I think the forced closures of many main street stores is a big reminder not to take our presence for granted. We are all working hard to navigate this time and trying to pay rent. Entrepreneurs are creative and resourceful types, but this is an especially hard time.
Where did the idea for ‘Nouveau Chez Vous’ come from? How does it work?
When lockdown started, I knew I’d miss the store and our clients but I was especially sad about the studio. The studio holds my collection of rental and styling pieces, and is the site where I collaborate with photographers and stylists. I wanted to stay connected to my creative community and I was sad about having that whole collection locked up and inaccessible.
My background is in museum education and community programming, so it felt like I was going back into that and created what is basically a COVID fashion/art camp for my friends. I have also been calling it “nouveau to go” or “drive by styling”.
The way it works is, I select some pieces from the studio and drop the clothes and accessories off with folks at home. The first person I contacted was Anna Daliza, a model and friend. I knew she was quarantining with her makeup artist roommate, Jane, and her filmmaker partner, Luis De Filippis. I sent over a selection of mid-century lingerie, loungewear and prairie dresses from the ‘70s. They produced a shoot so breathtaking it brought me to tears. The results were gorgeous, sincere and cool.
Some of the participants are folks I have been working with for a long time; some are new people I have been wanting to connect with. People are using what they have, so it’s either self-portraiture or involving the folks they are sheltered in place with. There are currently five more small stories in the works, and I will be posting them soon along with the clothes for sale.

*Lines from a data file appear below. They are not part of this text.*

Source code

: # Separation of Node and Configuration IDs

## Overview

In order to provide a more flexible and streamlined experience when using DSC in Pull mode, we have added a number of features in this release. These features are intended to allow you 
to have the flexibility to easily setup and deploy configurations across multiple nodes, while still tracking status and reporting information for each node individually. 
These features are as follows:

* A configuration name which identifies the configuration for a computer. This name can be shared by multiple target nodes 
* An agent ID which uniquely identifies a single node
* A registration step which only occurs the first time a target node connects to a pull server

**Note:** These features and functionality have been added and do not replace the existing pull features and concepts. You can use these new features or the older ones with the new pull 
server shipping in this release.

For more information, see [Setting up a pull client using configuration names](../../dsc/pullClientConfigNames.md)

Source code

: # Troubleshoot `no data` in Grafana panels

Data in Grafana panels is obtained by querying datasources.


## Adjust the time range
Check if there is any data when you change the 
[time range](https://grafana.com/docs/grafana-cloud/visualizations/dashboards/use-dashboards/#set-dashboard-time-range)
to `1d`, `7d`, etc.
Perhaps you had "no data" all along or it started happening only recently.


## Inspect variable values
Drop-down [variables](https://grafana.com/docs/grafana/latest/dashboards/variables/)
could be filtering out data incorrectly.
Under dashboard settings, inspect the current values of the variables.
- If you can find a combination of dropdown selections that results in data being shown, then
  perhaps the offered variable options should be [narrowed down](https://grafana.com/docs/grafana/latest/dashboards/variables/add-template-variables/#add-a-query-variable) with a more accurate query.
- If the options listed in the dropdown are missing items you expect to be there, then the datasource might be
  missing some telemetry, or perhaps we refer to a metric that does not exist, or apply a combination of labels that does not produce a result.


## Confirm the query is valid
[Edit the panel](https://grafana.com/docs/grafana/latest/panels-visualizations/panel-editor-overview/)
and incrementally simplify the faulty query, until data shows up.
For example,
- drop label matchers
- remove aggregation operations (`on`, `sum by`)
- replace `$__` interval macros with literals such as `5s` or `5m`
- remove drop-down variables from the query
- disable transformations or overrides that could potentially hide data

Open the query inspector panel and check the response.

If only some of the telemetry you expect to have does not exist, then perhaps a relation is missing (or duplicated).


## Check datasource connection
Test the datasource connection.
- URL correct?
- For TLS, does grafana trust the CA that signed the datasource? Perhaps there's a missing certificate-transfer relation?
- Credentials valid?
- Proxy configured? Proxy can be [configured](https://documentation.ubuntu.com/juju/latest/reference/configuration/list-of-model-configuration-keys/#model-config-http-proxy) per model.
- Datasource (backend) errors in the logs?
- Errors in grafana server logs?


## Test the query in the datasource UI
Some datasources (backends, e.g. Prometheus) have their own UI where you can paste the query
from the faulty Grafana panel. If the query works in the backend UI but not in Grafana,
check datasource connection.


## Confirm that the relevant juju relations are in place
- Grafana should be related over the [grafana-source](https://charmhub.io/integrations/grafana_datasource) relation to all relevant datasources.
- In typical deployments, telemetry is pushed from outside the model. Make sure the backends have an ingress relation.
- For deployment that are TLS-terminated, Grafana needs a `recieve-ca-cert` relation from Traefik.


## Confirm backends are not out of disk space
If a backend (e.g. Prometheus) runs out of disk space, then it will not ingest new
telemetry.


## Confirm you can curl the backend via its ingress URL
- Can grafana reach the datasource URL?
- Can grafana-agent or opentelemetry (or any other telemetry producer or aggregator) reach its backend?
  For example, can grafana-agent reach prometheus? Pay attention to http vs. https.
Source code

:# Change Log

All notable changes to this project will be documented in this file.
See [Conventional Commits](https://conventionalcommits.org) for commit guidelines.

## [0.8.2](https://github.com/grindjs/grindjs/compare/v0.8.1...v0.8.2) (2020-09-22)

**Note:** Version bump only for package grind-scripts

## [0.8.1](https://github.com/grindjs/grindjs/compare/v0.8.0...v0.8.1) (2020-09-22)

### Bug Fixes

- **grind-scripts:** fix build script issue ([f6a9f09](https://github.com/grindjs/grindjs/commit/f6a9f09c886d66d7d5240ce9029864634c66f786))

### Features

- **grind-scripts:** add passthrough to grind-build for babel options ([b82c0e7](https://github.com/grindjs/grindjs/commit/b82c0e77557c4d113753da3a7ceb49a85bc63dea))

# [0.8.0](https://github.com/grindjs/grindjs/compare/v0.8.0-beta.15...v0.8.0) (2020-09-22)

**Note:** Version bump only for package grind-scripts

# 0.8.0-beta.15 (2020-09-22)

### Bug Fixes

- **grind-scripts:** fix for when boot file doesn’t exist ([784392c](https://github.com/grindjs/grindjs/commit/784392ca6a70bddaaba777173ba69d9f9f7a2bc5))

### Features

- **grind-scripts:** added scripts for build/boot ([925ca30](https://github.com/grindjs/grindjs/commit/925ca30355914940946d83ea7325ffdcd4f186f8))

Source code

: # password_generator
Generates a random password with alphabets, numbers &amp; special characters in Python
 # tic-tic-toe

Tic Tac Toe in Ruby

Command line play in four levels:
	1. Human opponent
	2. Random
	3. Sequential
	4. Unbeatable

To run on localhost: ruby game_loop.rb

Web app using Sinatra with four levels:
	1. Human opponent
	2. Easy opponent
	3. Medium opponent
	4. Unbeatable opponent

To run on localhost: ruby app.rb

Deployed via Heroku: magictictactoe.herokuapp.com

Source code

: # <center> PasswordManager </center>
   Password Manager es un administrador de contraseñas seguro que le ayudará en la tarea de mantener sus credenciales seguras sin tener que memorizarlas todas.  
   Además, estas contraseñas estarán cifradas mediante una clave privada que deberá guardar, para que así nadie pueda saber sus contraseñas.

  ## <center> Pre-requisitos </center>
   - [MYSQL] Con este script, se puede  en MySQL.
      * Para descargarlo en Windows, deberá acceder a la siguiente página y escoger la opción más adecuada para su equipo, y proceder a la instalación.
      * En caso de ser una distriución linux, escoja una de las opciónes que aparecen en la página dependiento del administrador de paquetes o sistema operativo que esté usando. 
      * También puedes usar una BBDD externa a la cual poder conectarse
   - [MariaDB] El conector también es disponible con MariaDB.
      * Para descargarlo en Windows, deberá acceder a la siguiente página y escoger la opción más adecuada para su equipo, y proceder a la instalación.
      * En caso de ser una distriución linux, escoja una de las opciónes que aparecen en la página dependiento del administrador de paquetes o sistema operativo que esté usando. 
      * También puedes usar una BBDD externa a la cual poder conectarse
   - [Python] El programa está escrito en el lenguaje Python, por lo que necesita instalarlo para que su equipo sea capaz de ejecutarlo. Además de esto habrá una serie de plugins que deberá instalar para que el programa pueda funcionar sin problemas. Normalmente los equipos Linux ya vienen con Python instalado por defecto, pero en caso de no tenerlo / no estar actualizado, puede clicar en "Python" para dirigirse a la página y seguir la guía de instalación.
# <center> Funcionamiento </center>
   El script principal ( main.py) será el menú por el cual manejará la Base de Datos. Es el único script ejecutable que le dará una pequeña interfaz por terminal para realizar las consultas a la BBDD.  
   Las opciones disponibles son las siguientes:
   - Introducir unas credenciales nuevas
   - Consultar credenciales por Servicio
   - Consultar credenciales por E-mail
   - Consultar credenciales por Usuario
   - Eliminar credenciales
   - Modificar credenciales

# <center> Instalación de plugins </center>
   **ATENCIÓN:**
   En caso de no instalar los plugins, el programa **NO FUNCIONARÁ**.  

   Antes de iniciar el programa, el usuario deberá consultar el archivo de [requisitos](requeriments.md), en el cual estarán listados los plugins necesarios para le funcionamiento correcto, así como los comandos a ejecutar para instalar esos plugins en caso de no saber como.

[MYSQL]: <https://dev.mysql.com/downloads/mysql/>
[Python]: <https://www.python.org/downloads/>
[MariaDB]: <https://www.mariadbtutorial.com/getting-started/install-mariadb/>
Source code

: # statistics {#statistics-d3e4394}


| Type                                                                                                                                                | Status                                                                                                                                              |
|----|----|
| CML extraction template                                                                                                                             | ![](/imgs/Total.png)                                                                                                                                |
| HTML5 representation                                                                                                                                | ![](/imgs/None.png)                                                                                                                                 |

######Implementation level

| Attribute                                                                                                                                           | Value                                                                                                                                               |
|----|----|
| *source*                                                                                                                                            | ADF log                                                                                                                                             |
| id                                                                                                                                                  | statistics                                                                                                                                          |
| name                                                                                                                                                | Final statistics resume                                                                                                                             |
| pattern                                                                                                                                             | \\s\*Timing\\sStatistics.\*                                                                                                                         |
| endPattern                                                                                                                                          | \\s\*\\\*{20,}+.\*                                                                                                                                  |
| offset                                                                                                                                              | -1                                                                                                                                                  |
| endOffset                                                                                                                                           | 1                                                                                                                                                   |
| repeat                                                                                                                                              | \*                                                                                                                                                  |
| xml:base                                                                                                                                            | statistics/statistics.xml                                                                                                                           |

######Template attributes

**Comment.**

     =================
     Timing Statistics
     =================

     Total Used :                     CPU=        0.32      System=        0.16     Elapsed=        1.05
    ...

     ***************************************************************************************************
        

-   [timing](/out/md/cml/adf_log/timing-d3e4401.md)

What are some of your favourite pieces for sale right now?
I am still so in love with the ‘70s silk chiffon Leonard Paris dress that was shot on Charlie [Reynolds] for the May issue; that dress does so much of what I want vintage to do–loads of ombré silk chiffon, amazing quality and craftsmanship, and even though it’s 50-years-old, it’s so now, and so relevant. It’s also a larger size, which is rare in vintage. I want to find more great vintage in extended sizes.
There is also a ‘70s velvet patchwork dress in the shop that really hits all the notes for me. The skirt is made up of different kinds of silk velvet patchwork. It is also one of those pieces that is so much its own era but also transcends it and feels so now. I think it could be worn so many ways including to a formal event, or I guess zoom party at this point, but also with sneakers and a denim jacket.
What are you hopeful for coming out of quarantine in terms of the fashion industry and your own business?
It is very hard to imagine having a store in the previous sense, so I have been rethinking what this means to me. I am hopeful that this moment of reflection will allow me to go back to some of the things I have done in the past, such as my background in artist-run culture. I have been thinking of more ways to support artists and bring that into the shop.
I really do hope the focus on vintage and local remains. Of course, lots of folks are spending time in their sweats, but I am also seeing that they are being more playful with their dress, which is wonderful; folks in isolation seem to be craving texture and colour, which I’ve always been about. Before COVID-19, people would find a piece and say they wished they had the right occasion or courage to wear it; now we’re in isolation and those events are cancelled, people seem to be exploring bold looks. Maybe it’s the time to play? Maybe it is because social isolation allows for introspection and fantasy?